Remember, #LoveWins.
There’s nothing like being called a bigoted pile of garbage in the first sentence and being told in the next that love has won. Indeed, you know love has emerged victorious when a bunch of liberals are screaming in your face, calling your children ugly, and urging you to kill yourself.
O-o-o-k-k-ay! Whatever else you think of Matt Walsh, or if you’ve never heard of him before, he has a point here.
Saying “love” in the context of calling someone names and wishing them a painful death does not convince me that any of those commenters understands what love actually is. Rather, the way people seem to be using the term, I’m more reminded of the way toddler-type children behave than of true love. You know, it’s the I-see-it-and-want-it-so-I-should-have-it syndrome. But now society agrees because “love” is involved.
But love without standards is simply selfishness.
Parents, of course, are the best example of love. When their infant cries in the middle of the night, one parent gets up to feed the little helpless bundle. There’s no return for this sacrifice. The baby doesn’t thank the parent and undoubtedly won’t even remember that it ever happened. But a parent who doesn’t care for such basic necessities is guilty of neglect. There are no feelings here. Only other-needs and sacrifice.
No parent will get away with saying, I didn’t feel like getting up and feeding my baby so I stuck a sock in his mouth to keep him from waking me up with his crying.
In the same way, it’s not OK for a parent to say, I want my child to experience life, so there are no rules. If the toddler wants to stuff rocks up his nose, he can. If he wants to flush his sister’s stuffed pony down the toilet, he can. If he wants to jump into the backyard swimming pool, he can.
In actual fact, a loving parent will say no to these things. It is not loving to let a child handle dangerous things in a dangerous way or to do dangerous activities. True love means setting loving standards.
This principle works for husbands and wives as well. A loving husband won’t disappear with his buddies for a week or two, then show up at home as if nothing had happened. A loving wife doesn’t say she wants to have a second husband along with the first one. Husbands and wives may not always “feel the love,” but that doesn’t give them the license to act as if they are not married. If either of them acts as if they’re single, the other one is bound to conclude, you don’t love me. No one would be surprised if divorce followed.
Love has standards.
Sometimes those standards are for the good of the relationship and sometimes they are for the good of the other person. A husband who loves his wife won’t want to see her keep smoking.
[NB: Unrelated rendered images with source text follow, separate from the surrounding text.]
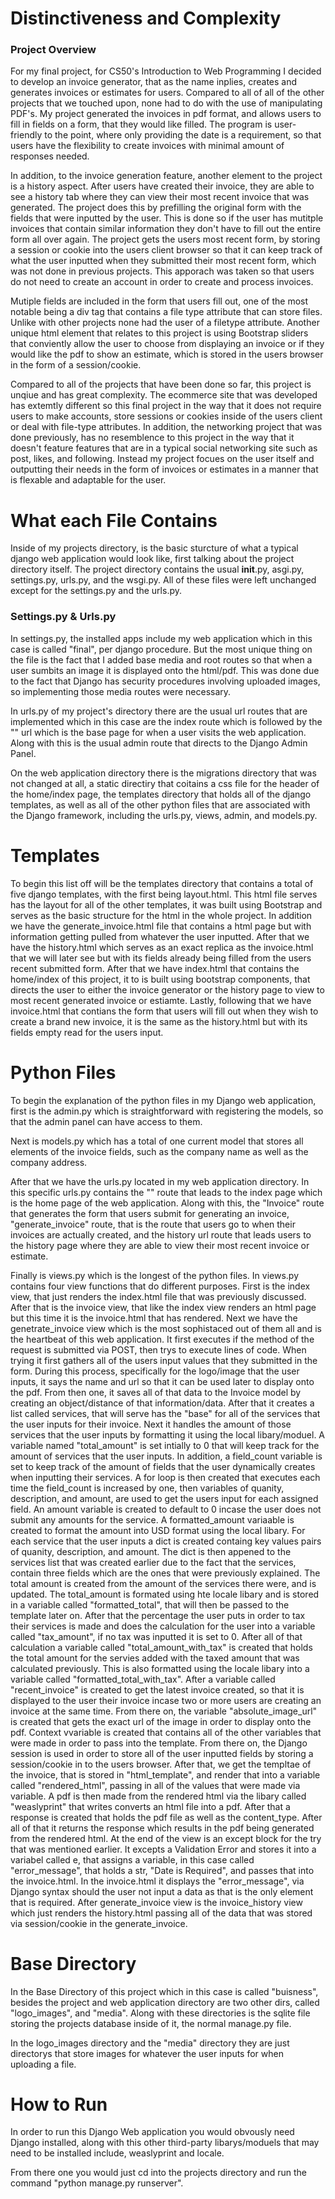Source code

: # Distinctiveness and Complexity
### Project Overview
For my final project, for CS50's Introduction to Web Programming I decided to develop an invoice generator, that as the name inplies, creates and generates invoices or estimates for users. Compared to all of all of the other projects that we touched upon, none had to do with the use of manipulating PDF's. My project generated the invoices in pdf format, and allows users to fill in fields on a form, that they would like filled. The program is user-friendly to the point, where only providing the date is a requirement, so that users have the flexibility to create invoices with minimal amount of responses needed.

In addition, to the invoice generation feature, another element to the project is a history aspect. After users have created their invoice, they are able to see a history tab where they can view their most recent invoice that was generated. The project does this by prefilling the original form with the fields that were inputted by the user. This is done so if the user has mutitple invoices that contain similar information they don't have to fill out the entire form all over again. The project gets the users most recent form, by storing a session or cookie into the users client browser so that it can keep track of what the user inputted when they submitted their most recent form, which was not done in previous projects. This apporach was taken so that users do not need to create an account in order to create and process invoices.

Mutiple fields are included in the form that users fill out, one of the most notable being a div tag that contains a file type attribute that can store files. Unlike with other projects none had the user of a filetype attribute. Another unique html element that relates to this project is using Bootstrap sliders that conviently allow the user to choose from displaying an invoice or if they would like the pdf to show an estimate, which is stored in the users browser in the form of a session/cookie.

Compared to all of the projects that have been done so far, this project is unqiue and has great complexity. The ecommerce site that was developed has extemtly different so this final project in the way that it does not require users to make accounts, store sessions or cookies inside of the users client or deal with file-type attributes. In addition, the networking project that was done previously, has no resemblence to this project in the way that it doesn't feature features that are in a typical social networking site such as post, likes, and following. Instead my project focues on the user itself and outputting their needs in the form of invoices or estimates in a manner that is flexable and adaptable for the user.

# What each File Contains
Inside of my projects directory, is the basic sturcture of what a typical django web application would look like, first talking about the project directory itself. The project directory contains the usual __init__.py, asgi.py, settings.py, urls.py, and the wsgi.py. All of these files were left unchanged except for the settings.py and the urls.py.

### Settings.py & Urls.py
In settings.py, the installed apps include my web application which in this case is called "final", per django procedure. But the most unique thing on the file is the fact that I added base media and root routes so that when a user sumbits an image it is displayed onto the html/pdf. This was done due to the fact that Django has security procedures involving uploaded images, so implementing those media routes were necessary.

In urls.py of my project's directory there are the usual url routes that are implemented which in this case are the index route which is followed by the "" url which is the base page for when a user visits the web application. Along with this is the usual admin route that directs to the Django Admin Panel.

On the web application directory there is the migrations directory that was not changed at all, a static directiry that coitains a css file for the header of the home/index page, the templates directory that holds all of the django templates, as well as all of the other python files that are associated with the Django framework, including the urls.py, views, admin, and models.py.

# Templates
To begin this list off will be the templates directory that contains a total of five django templates, with the first being layout.html. This html file serves has the layout for all of the other templates, it was built using Bootstrap and serves as the basic structure for the html in the whole project. In addition we have the generate_invoice.html file that contains a html page but with information getting pulled from whatever the user inputted. After that we have the history.html which serves as an exact replica as the invoice.html that we will later see but with its fields already being filled from the users recent submitted form. After that we have index.html that contains the home/index of this project, it to is built using bootstrap components, that directs the user to either the invoice generator or the history page to view to most recent generated invoice or estiamte. Lastly, following that we have invoice.html that contians the form that users will fill out when they wish to create a brand new invoice, it is the same as the history.html but with its fields empty read for the users input.

# Python Files
To begin the explanation of the python files in my Django web application, first is the admin.py which is straightforward with registering the models, so that the admin panel can have access to them.

Next is models.py which has a total of one current model that stores all elements of the invoice fields, such as the company name as well as the company address.

After that we have the urls.py located in my web application directory. In this specific urls.py contains the "" route that leads to the index page which is the home page of the web application. Along with this, the "Invoice" route that generates the form that users submit for generating an invoice, "generate_invoice" route, that is the route that users go to when their invoices are actually created, and the history url route that leads users to the history page where they are able to view their most recent invoice or estimate.

Finally is views.py which is the longest of the python files. In views.py contains four view functions that do different purposes. First is the index view, that just renders the index.html file that was previously discussed. After that is the invoice view, that like the index view renders an html page but this time it is the invoice.html that has rendered. Next we have the genetrate_invoice view which is the most sophistaced out of them all and is the heartbeat of this web application. It first executes if the method of the request is submitted via POST, then trys to execute lines of code. When trying it first gathers all of the users input values that they submitted in the form. During this process, specifically for the logo/image that the user inputs, it says the name and url so that it can be used later to display onto the pdf. From then one, it saves all of that data to the Invoice model by creating an object/distance of that information/data. After that it creates a list called services, that will serve has the "base" for all of the services that the user inputs for their invoice. Next it handles the amount of those services that the user inputs by formatting it using the local libary/moduel. A variable named "total_amount" is set intially to 0 that will keep track for the amount of services that the user inputs. In addition, a field_count variable is set to keep track of the amount of fields that the user dynamically creates when inputting their services. A for loop is then created that executes each time the field_count is increased by one, then variables of quanity, description, and amount, are used to get the users input for each assigned field. An amount variable is created to default to 0 incase the user does not submit any amounts for the service. A formatted_amount variaable is created to format the amount into USD format using the local libary. For each service that the user inputs a dict is created containg key values pairs of quanity, description, and amount. The dict is then appened to the services list that was created earlier due to the fact that the services, contain three fields which are the ones that were previously explained. The total amount is created from the amount of the services there were, and is updated. The total_amount is formated using hte locale libary and is stored in a variable called "formatted_total", that will then be passed to the template later on. After that the percentage the user puts in order to tax their services is made and does the calculation for the user into a variable called "tax_amount", if no tax was inputted it is set to 0. After all of that calculation a variable called "total_amount_with_tax" is created that holds the total amount for the servies added with the taxed amount that was calculated previously. This is also formatted using the locale libary into a variable called "formatted_total_with_tax". After a variable called "recent_invoice" is created to get the latest invoice created, so that it is displayed to the user their invoice incase two or more users are creating an invoice at the same time. From there on, the variable "absolute_image_url" is created that gets the exact url of the image in order to display onto the pdf. Context vvariable is created that contains all of the other variables that were made in order to pass into the template. From there on, the Django session is used in order to store all of the user inputted fields by storing a session/cookie in to the users browser. After that, we get the templtae of the invoice, that is stored in "html_template", and render that into a variable called "rendered_html", passing in all of the values that were made via variable. A pdf is then made from the rendered html via the libary called "weaslyprint" that writes converts an html file into a pdf. After that a response is created that holds the pdf file as well as the content_type. After all of that it returns the response which results in the pdf being generated from the rendered html. At the end of the view is an except block for the try that was mentioned earlier. It excepts a Validation Error and stores it into a variabel called e, that assigns a variable, in this case called "error_message", that holds a str, "Date is Required", and passes that into the invoice.html. In the invoice.html it displays the "error_message", via Django syntax should the user not input a data as that is the only element that is required. After generate_invoice view is the invoice_history view which just renders the history.html passing all of the data that was stored via session/cookie in the generate_invoice.

# Base Directory
In the Base Directory of this project which in this case is called "buisness", besides the project and web application directory are two other dirs, called "logo_images", and "media". Along with these directories is the sqlite file storing the projects database inside of it, the normal manage.py file.

In the logo_images directory and the "media" directory they are just directorys that store images for whatever the user inputs for when uploading a file.

# How to Run
In order to run this Django Web application you would obvously need Django installed, along with this other third-party libarys/moduels that may need to be installed include, weaslyprint and locale.

From there one you would just cd into the projects directory and run the command "python manage.py runserver".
He knows she’s putting her health at risk, and he wants to see her get rid of the habit.
Of course, when it comes to adults, no one can make another grownup behave in a responsible, sensible way. But love has standards: if you love me, you won’t ignore me; if you love me, you won’t leave me if I get fired; if you love me, you’ll get help with your gambling problem.
Most of these standards are clearly understood, though some couples have standards certain people think are strange while others are so lax with their standards, those same certain people are left shaking their heads. In other words, the standards aren’t universally set. What is universal, however, is that standards exist.
People have some benchmark that shows their love, and often this benchmark puts limits on the other person. Without limits, there really is no love. No one says, I love you, so you can do whatever you want. You want to rob a bank? Sure, go for it. You want to jump out of a plane without a parachute? Hey, I love you too much to stop you. You want to sleep with prostitutes night after night, with no condom and still sleep with me? Well, I love you, so of course I’m fine with that.
Love without standards is no love at all!
And yet any number of people are horrified that Christians believe God loves us any other way. Your god is hateful, they say, because he tells you who you can or can’t love. Well, yes, He does, not because He’s hateful, but because He loves us.
He knows that letting us do whatever is not healthy. He wants the best for us, and out of His love gives us guidance so that we can find what is good and right and best. He not only gives us guidance, He gives us help and strength to say no when we need to—though we still manage to go our own way too often, and suffer the consequences He warned us about.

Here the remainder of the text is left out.